In this example, hosts db4 (the composite Primary), db5 and db6 in cluster beta have been shut down. To force
dataservice alpha to become the primary, login to a node in that cluster and get into cctrl:
shell> cctrl -multi
Tungsten Clustering 8.0.4 Build 132
west: session established
[LOGICAL] / > use global
[LOGICAL] /global > ls
COORDINATOR[db2:AUTOMATIC:ONLINE]
alpha:COORDINATOR[db2:AUTOMATIC:ONLINE]
ROUTERS:
+---------------------------------------------------------------------------------+
|connector@db1[43475](ONLINE, created=2, active=0) |
|connector@db2[75463](ONLINE, created=2, active=0) |
|connector@db3[43981](ONLINE, created=2, active=0) |
+---------------------------------------------------------------------------------+
DATASOURCES:
+---------------------------------------------------------------------------------+
|alpha(composite slave:ONLINE) |
|STATUS [OK] [2025/01/28 01:53:13 PM UTC] |
+---------------------------------------------------------------------------------+
+---------------------------------------------------------------------------------+
|beta(composite master:SHUNNED(FAILSAFE_SHUN)) |
|STATUS [SHUNNED] [2025/01/28 02:21:56 PM UTC] |
+---------------------------------------------------------------------------------+
Mark the beta data service as failed to prevent further actions:
[LOGICAL] /global > datasource beta fail
WARNING: This is an expert-level command:
Incorrect use may cause data corruption
or make the cluster unavailable.
Do you want to continue? (y/n)> y
COMPOSITE DATA SOURCE 'beta' IS NOW IN THE FAILED STATE
[LOGICAL] /global > ls
COORDINATOR[db2:AUTOMATIC:ONLINE]
alpha:COORDINATOR[db2:AUTOMATIC:ONLINE]
ROUTERS:
+---------------------------------------------------------------------------------+
|connector@db1[43475](ONLINE, created=2, active=0) |
|connector@db2[75463](ONLINE, created=2, active=0) |
|connector@db3[43981](ONLINE, created=2, active=0) |
+---------------------------------------------------------------------------------+
DATASOURCES:
+---------------------------------------------------------------------------------+
|alpha(composite slave:ONLINE) |
|STATUS [OK] [2025/01/28 01:53:13 PM UTC] |
+---------------------------------------------------------------------------------+
+---------------------------------------------------------------------------------+
|beta(composite master:FAILED(MANUALLY-FAILED)) |
|STATUS [CRITICAL] [2025/01/28 02:29:53 PM UTC] |
|REASON[MANUALLY-FAILED] |
+---------------------------------------------------------------------------------+
Issue the failover command to force the alpha dataservice to become the composite Primary:
[LOGICAL] /global > failover
WARNING: DATA SERVICE 'beta' IS NOT AVAILABLE. CANNOT GET STATE
EXCEPTION=Unable to continue with command because no manager is available in service 'beta'.

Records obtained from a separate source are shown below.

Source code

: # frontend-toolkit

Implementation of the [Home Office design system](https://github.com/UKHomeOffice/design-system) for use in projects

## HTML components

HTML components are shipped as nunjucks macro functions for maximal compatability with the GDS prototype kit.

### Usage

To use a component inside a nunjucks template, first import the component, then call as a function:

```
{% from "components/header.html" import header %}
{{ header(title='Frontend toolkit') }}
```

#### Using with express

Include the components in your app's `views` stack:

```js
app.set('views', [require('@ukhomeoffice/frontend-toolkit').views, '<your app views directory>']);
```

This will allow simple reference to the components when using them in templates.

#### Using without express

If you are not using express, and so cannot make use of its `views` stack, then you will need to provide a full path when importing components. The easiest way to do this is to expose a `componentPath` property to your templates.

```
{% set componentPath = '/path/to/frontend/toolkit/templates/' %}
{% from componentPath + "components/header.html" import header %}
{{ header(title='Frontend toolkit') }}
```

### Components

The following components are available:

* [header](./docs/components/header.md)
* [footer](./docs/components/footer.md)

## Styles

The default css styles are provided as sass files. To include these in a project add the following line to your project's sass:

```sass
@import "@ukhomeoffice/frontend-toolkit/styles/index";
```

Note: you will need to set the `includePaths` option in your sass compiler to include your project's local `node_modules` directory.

Savepoint failover_1(cluster=global, source=db2, created=2025/01/28 14:35:37 UTC) created
SELECTED SLAVE: 'alpha@global'
ENSURING THAT WE CATCH UP WITH THE MOST ADVANCED RELAY
composite data source 'alpha@global' is now OFFLINE
PUT THE NEW MASTER 'alpha@global' ONLINE
REVERT POLICY: MAINTENANCE => AUTOMATIC
FAILOVER TO 'alpha@global' WAS SUCCESSFUL
[LOGICAL] /global > ls
COORDINATOR[db2:AUTOMATIC:ONLINE]
alpha:COORDINATOR[db2:AUTOMATIC:ONLINE]
ROUTERS:
+---------------------------------------------------------------------------------+
|connector@db1[43475](ONLINE, created=2, active=0) |
|connector@db2[75463](ONLINE, created=2, active=0) |
|connector@db3[43981](ONLINE, created=2, active=0) |
+---------------------------------------------------------------------------------+
DATASOURCES:
+---------------------------------------------------------------------------------+
|alpha(composite master:ONLINE) |
|STATUS [OK] [2025/01/28 02:36:15 PM UTC] |
+---------------------------------------------------------------------------------+
+---------------------------------------------------------------------------------+
|beta(composite master:SHUNNED(MANUAL-FAILOVER)) |
|STATUS [SHUNNED] [2025/01/28 02:35:46 PM UTC] |
+---------------------------------------------------------------------------------+
Composite Cluster Site Recovery
When the site that was lost is returned to operation and all tungsten services have been restarted, if at all possible, the cluster will attempt automatic recovery ensuring the cluster is returned as a slave dataservice and all nodes online. For the automatic recovery to be attempted, the clusters must be in the AUTOMATIC policy mode.
If the nodes cannot be recovered, the first step in recovering the SHUNNED dataservice is to re-provision the nodes if the data has gotten out of sync. See "Provision or Reprovision a Replica" for more information.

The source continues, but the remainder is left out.